RR: The next album will completely be about England, so only English lyrics! Vinland was written for the American fans, so in their language. We’ve always had the philosophy of being a Dutch band, and not ‘Heatherfolk’ as some april fools’ joke might suggest, so we keep it Dutch. However, if a story requires a different language, we could still do it. I would love to go across Europe to look for stories elsewhere and collaborate with other bands, like we did for Arkona. We don’t have any lyrics yet, however.
ME: You are currently contracted by Napalm Records, for how many albums will this be valid?
We still have one CD under Napalm. After that, we will renegotiate with Napalm but also with others, striving for the best deal. The best deal doesn’t mean the best money but the best promotion and distribution. The rest is up to the gods.
ME: So it won’t get you rich?
RR: No, as you’ve seen, we have to work as we can’t live from just touring and selling CDs.
ME: Will you still produce songs about flames, now Raemon has left?
RR: Well, yes, after Vlammenzee and Herboren in Vlammen, we have ‘De Vlammenman’, another one by Raemon. (Zeg ken jij de Vlammenman, de Vlammenman…?). But sure, time will tell.
ME: Last question: Have you ever had any Spinal Tap moments, like getting lost backstage?
Kevin (commenting from the couch): Every day…
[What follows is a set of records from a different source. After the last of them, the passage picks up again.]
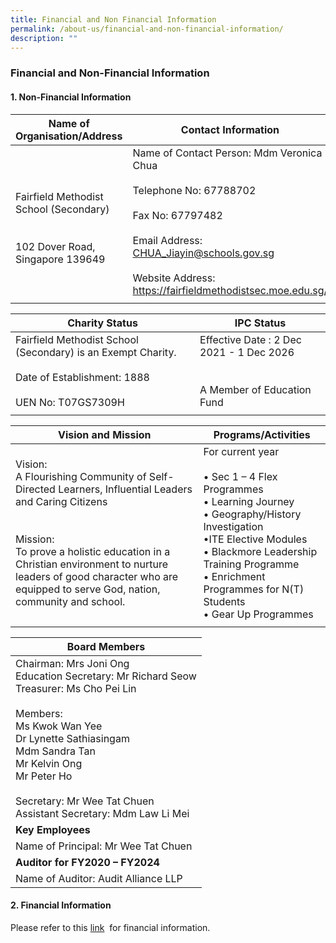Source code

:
 ```yaml
---
title: Financial and Non Financial Information
permalink: /about-us/financial-and-non-financial-information/
description: ""
---
```

### Financial and Non-Financial Information

#### 1. Non-Financial Information

| Name of Organisation/Address | Contact Information |
|---|---|
| <br>Fairfield Methodist School (Secondary)<br><br><br>102 Dover Road, Singapore 139649 | Name of Contact Person: Mdm Veronica Chua<br><br>Telephone No: 67788702<br><br>Fax No: 67797482<br><br>Email Address: CHUA_Jiayin@schools.gov.sg<br><br>Website Address: https://fairfieldmethodistsec.moe.edu.sg/ |
|  |  |


| Charity Status | IPC Status |
|---|---|
| Fairfield Methodist School (Secondary) is an Exempt Charity.<br><br>Date of Establishment: 1888<br><br>UEN No: T07GS7309H | Effective Date : 2 Dec 2021 - 1 Dec 2026<br><br><br>A Member of Education Fund |
|  |  |


| Vision and Mission | Programs/Activities |
|---|---|
| Vision: <br>A Flourishing Community of Self-Directed Learners, Influential Leaders and Caring Citizens<br><br><br>Mission: <br>To prove a holistic education in a Christian environment to nurture leaders of good character who are equipped to serve God, nation, community and school. | For current year<br><br>• Sec 1 – 4 Flex Programmes<br>• Learning Journey<br>• Geography/History Investigation<br>•ITE Elective Modules<br>• Blackmore Leadership Training Programme<br>• Enrichment Programmes for N(T) Students<br>• Gear Up Programmes |
|  |  |


| Board Members |
|---|
| Chairman: Mrs Joni Ong<br>Education Secretary: Mr Richard Seow<br>Treasurer: Ms Cho Pei Lin<br><br>Members: <br>Ms Kwok Wan Yee<br>Dr Lynette Sathiasingam<br>Mdm Sandra Tan<br>Mr Kelvin Ong<br>Mr Peter Ho<br><br>Secretary: Mr Wee Tat Chuen<br>Assistant Secretary: Mdm Law Li Mei |
| **Key Employees** |
| Name of Principal: Mr Wee Tat Chuen |
| **Auditor for FY2020 – FY2024** |
| Name of Auditor: Audit Alliance LLP |

#### 2\. Financial Information

Please refer to this&nbsp;[link](https://www.moe.gov.sg/about-us/organisation-structure/fpd/financial-summary)&nbsp;&nbsp;for financial information.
RR: Well, as Kevin mentioned: He gets lost every day, without exception. But seriously: yes. During the past tour I jumped on something and broke my foot. I was shortly diagnosed by a medic on location and kept on running and jumping up and down for a week afterwards. That was not such a good idea in retrospect, as I am still walking with a plaster cast around my foot. Another Spinal Tap ‘incident’ was on the 27th in München. Our CD had just been released in Europe and we had a massive party in a local metal club after the show. As Kevin was headbanging, he hit a bottle Joost was holding, and had to go to a hospital to have his eye brow stitched together.